La vida es así; cada uno de nosotros lleva a sus espaldas dieciocho años —veinte, cincuenta y seis años— de heridas y traiciones, de mal. El problema es si se puede empezar de nuevo. Dante responde sí a esta pregunta. Y el descubrimiento que haremos con él es que el perdón precede a la culpa. El Misterio está lleno de misericordia hacia nosotros antes aún de que fallemos. No como solemos comportarnos con nuestros hijos: «Yo te quiero, pero... si cambiases aunque fuera un poco te querría mucho más», chantajeándoles miserablemente. No, Dios no nos trata así: el perdón precede a la culpa. Es lo que se desprende del canto XXXIII del Paraíso, en que se dice de María que «no sólo socorre, sino que muchas veces, libremente, se anticipa a nuestra petición»[15]. ¡Es lo que había sucedido ya en el primer canto del Infierno aunque todavía no fuéramos conscientes! Dante grita a Virgilio su «miserere» —perdón, que alguien se apiade de mí— y Virgilio le responde: «Has sido amado, has sido querido, desde siempre. Desde siempre, porque no he esperado tu ‘miserere’ para venir aquí. Me han enviado tres mujeres benditas —María que llamó a Santa Lucía, Lucía que llamó a Beatriz, Beatriz que envía a Virgilio— antes aún de que pidieras auxilio. El perdón se ha anticipado a tu grito de ayuda y a tu culpa, se te ha dado antes». Toda la Comedia, toda la vida cristiana no es más que el descubrimiento de este perdón que viene antes, que está en el origen, en el origen y al principio de cualquier movimiento humano.

Antes un amigo muy querido me ha enseñado unas fotos de su hijo y me ha dicho: «Es lo único bueno que he conseguido hacer». De esto se trata, puede que sea totalmente cierto; el único momento en que logramos hacer una experiencia de este tipo es cuando traemos al mundo a nuestros hijos con una gratuidad cercana a la de Dios. Los amamos antes, antes de saber qué serán, cómo serán, hombres o mujeres, sanos o enfermos, buenos o malos... los amamos antes. Imaginad que consiguiéramos ser así siempre, mantenernos en esta actitud también cuando nuestros hijos crecen: es de esto de lo que estamos hablando. Un chico me dijo una vez: «Sólo necesito un lugar en el que no tengan asco o miedo de lo que soy». Es decir, un lugar en que se me perdone. Porque cuando te perdonan todo se vuelve amigo, todo es para ti, y esto hace distintas la vida y nuestras jornadas.

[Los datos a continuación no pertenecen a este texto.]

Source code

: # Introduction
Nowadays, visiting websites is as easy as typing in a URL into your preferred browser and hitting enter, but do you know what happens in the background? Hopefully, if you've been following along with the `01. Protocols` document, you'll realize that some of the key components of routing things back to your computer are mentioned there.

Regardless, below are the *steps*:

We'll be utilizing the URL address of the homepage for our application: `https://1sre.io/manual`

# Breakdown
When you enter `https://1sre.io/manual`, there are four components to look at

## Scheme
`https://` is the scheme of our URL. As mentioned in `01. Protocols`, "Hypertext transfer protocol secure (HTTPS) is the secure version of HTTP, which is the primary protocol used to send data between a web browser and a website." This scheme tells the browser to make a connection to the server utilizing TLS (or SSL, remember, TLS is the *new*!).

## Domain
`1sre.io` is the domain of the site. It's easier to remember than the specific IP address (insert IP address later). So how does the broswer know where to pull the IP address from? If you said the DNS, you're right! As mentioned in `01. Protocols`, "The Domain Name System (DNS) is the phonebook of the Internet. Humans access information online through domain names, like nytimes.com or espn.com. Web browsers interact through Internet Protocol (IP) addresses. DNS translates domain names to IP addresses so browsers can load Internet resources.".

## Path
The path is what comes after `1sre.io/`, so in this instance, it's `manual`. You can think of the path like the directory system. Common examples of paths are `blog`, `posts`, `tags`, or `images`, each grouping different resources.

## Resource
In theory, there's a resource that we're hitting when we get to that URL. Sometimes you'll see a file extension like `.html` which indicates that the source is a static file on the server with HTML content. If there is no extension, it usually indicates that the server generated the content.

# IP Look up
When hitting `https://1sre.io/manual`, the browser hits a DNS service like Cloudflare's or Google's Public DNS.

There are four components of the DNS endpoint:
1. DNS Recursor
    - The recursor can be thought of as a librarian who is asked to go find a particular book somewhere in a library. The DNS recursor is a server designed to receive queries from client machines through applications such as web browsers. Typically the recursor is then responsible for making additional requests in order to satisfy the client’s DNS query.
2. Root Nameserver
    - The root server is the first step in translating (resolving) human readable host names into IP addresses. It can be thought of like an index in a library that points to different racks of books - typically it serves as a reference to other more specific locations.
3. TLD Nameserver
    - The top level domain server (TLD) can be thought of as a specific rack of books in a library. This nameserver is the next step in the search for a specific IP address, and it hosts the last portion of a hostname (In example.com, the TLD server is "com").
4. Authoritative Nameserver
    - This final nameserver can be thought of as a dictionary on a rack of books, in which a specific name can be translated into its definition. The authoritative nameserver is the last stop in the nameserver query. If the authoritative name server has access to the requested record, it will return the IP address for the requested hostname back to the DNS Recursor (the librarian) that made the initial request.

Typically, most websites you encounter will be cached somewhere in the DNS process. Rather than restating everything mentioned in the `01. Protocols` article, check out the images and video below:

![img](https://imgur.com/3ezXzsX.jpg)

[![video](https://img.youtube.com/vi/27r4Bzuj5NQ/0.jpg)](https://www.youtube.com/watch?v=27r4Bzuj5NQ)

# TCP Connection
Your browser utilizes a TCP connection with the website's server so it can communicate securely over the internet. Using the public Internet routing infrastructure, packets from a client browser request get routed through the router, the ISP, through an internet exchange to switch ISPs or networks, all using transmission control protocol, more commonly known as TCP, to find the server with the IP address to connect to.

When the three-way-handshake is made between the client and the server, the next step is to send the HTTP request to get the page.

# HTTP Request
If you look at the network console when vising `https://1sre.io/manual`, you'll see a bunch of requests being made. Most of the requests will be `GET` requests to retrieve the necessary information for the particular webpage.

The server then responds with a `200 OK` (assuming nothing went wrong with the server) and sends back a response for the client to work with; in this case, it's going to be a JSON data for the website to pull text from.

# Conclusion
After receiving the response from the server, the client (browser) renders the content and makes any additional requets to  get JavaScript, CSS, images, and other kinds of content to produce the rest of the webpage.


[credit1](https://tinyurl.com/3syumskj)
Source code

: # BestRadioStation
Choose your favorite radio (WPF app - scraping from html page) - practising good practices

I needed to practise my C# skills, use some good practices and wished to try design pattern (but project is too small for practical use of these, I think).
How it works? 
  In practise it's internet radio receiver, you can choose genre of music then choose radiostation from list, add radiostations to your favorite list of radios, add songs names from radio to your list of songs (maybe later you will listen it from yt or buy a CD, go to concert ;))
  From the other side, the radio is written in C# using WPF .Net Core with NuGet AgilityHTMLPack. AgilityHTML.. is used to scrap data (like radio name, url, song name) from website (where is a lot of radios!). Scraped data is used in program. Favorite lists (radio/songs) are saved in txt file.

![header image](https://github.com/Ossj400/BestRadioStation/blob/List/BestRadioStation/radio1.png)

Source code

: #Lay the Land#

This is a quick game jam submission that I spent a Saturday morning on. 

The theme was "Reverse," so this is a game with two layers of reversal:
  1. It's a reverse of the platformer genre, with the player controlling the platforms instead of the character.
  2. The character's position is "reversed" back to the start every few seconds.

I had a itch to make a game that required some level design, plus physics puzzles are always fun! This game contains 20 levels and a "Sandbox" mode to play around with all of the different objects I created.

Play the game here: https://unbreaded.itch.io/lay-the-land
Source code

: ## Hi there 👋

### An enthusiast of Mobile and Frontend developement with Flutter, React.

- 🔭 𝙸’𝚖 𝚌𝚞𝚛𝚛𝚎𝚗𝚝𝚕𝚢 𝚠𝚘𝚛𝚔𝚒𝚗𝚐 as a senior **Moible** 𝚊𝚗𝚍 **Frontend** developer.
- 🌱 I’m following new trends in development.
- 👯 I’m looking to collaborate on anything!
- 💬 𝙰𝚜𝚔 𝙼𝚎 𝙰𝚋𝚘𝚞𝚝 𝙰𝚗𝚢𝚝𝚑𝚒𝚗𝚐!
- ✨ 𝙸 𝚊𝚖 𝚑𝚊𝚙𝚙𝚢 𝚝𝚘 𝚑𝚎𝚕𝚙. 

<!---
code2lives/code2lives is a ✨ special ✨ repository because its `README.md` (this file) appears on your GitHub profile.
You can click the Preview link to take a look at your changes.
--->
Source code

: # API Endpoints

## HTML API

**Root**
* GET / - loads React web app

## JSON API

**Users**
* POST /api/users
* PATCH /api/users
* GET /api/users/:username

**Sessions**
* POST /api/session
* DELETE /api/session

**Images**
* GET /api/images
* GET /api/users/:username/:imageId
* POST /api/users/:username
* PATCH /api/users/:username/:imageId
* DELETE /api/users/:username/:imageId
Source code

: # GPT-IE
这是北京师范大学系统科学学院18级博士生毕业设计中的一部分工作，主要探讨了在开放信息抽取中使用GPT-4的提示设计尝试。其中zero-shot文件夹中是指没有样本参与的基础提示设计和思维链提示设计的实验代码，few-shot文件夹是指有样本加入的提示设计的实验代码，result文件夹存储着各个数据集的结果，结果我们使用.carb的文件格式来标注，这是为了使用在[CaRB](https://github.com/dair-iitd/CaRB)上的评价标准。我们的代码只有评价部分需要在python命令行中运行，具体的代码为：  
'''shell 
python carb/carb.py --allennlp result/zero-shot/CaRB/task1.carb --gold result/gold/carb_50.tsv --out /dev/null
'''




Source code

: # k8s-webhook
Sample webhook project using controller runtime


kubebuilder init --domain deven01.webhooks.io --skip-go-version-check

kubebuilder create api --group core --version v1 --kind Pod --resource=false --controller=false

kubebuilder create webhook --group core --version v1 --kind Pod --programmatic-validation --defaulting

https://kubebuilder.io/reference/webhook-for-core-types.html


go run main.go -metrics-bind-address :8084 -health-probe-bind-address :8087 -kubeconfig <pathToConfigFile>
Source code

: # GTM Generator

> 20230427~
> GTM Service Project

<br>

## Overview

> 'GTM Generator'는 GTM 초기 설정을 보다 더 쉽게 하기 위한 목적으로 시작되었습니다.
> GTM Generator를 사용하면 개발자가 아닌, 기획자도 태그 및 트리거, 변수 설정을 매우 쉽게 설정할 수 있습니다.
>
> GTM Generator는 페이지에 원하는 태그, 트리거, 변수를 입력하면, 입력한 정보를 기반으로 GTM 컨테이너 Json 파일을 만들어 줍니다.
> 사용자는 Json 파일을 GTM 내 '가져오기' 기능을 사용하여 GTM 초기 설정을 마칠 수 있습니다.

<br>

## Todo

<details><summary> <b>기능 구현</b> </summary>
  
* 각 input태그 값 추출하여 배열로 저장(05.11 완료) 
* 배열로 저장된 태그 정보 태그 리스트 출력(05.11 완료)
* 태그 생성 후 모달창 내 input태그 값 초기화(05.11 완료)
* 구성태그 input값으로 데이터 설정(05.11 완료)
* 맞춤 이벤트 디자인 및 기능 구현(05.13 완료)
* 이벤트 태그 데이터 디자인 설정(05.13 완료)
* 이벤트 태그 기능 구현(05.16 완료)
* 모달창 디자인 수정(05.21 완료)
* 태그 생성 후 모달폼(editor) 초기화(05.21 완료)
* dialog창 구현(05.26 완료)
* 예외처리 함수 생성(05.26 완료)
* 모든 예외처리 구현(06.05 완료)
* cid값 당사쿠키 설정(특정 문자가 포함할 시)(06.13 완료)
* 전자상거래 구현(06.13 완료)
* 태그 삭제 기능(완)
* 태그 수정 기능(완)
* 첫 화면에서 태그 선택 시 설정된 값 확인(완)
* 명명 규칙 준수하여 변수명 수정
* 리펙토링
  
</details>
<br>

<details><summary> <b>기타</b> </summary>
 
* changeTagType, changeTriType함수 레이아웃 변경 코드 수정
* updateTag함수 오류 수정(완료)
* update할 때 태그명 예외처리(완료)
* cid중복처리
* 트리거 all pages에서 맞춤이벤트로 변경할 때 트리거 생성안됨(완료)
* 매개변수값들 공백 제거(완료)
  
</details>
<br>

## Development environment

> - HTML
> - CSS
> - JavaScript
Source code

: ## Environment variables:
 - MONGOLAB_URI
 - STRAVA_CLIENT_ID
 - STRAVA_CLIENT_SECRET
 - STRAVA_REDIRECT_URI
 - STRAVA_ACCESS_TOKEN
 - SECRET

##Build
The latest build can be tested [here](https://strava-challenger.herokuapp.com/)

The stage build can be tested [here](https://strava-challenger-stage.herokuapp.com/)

Otra cuestión, siempre a propósito del deseo. Para demostrar que lo que digo no se me ha ocurrido porque me haya dado un golpe en la cabeza, ilustro muy brevemente la estructura del Purgatorio. Es algo asombroso, que muestra cómo todo el Purgatorio está construido en torno a esta cuestión.

El purgatorio es una montaña de siete cornisas, en cada una de las cuales se purga uno de los siete pecados capitales; se purga, es decir, se perdona, haciendo emerger el alcance del deseo de cada uno y del único objeto que lo cumple. Porque los pecados capitales —aquí se ve claramente— coinciden con la traición de la que hemos hablado, con la mentira que nos hace decir en la vida: «¡Con esto me basta!». Soberbia y envidia, ira y pereza, y después avaricia, gula y lujuria, son formas del freno que la mentira pone al deseo. En estas siete cornisas se purga el pecado, al igual que en cada uno de nosotros, pues todos somos pecadores; pero las almas del purgatorio conocen la misericordia: piensan en el pecado de manera distinta. Se trata de los mismos pecados capitales que han condenado a otros al infierno. Aquí se entiende el valor impresionante de la libertad, porque uno obra de determinada manera durante la vida y al final recibirá lo que ha deseado; si se ha lastrado irá abajo, si se ha purificado irá arriba. ¡Por su propio movimiento! No hay un juez severo, como nos hace pensar cierta imagen deforme del cristianismo, que nos dice: «Tú arriba, tú abajo». Cada uno, por sí mismo, irá arriba o irá abajo, según haya empleado —de modo tan misterioso— su libertad. Hay una diferencia radical entre Judas y Pedro. Los dos traicionaron a Jesús de alguna manera, pero la Iglesia nos enseña a llamar traición a lo de uno y negación a lo del otro, porque son traiciones de naturaleza distinta: uno se aleja del perdón, lo rechaza; el otro peca o se equivoca bajo la mirada del perdón, lo acepta. Pedro está lleno de dolor, pero con el impulso de un niño que dice sí: «Sí, Señor, sabes que te amo, soy un miserable, pero sabes que Te amo»; el otro no.